Back on Tailte, Peering Into the Climate Future

Winter                                                        Seed Catalog Moon

After a frustrating morning with a balky computer, I got into Robert Klein’s work on Missing.  He’s good.  Careful, detailed.  I’ve only rejected one of his edits so far and that one I understood what he did, but chose my construction over his.  I didn’t get far, but I’ll keep at it.

I wrote a private post earlier about my anxiety as I approached this stage.  It’s still there, but the anxiety decreased as I worked.  I hope that continues to be the case.

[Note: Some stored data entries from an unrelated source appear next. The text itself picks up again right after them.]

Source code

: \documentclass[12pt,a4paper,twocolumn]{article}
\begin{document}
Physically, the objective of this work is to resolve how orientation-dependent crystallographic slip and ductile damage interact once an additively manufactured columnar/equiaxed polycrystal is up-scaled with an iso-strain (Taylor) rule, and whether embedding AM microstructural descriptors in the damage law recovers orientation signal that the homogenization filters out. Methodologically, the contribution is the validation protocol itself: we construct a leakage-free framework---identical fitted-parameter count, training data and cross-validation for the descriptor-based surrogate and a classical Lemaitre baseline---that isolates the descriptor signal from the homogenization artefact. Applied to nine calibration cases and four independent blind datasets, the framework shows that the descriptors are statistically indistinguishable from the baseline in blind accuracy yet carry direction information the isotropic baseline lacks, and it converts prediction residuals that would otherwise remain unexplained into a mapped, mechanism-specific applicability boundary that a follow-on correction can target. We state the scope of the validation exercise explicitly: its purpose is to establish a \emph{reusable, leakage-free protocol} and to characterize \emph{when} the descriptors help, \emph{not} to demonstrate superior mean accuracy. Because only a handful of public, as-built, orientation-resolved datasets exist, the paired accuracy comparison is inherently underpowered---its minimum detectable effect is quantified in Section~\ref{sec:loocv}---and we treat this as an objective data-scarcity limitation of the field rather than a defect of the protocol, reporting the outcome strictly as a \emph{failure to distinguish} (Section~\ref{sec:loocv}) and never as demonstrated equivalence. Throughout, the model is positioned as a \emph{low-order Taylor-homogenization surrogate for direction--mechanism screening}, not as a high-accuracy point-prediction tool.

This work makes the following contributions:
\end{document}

As I mentioned on Great Wheel, my computer is running a climate model with its unused processing power.  This is part of an Oxford Study to determine the results in a particular model if it is run many times with slight variations.  These slight variation can be very significant (think butterfly flapping wings), but without running these complex models over and over, tweaking them in slightly different ways each time, it’s impossible to know for sure what a particular adjustment will do.

Climate and weather modeling are big users of super computer resources and the work on my computer is part of a massively parallel processing strategy to, in effect, mimic super computers without having to buy them.  The concept is simple.  Each home computer has many times the computing power necessary for almost, if not all, the tasks it performs and, in addition to that, most of them sit idle most of the time.  By downloading parts of larger task onto many, many home computers use can be made of both the idle and under-utilized processing power.  The first one of these projects was SETI, the Search for Extra-Terrestial Intelligence, and I was part of that one, too.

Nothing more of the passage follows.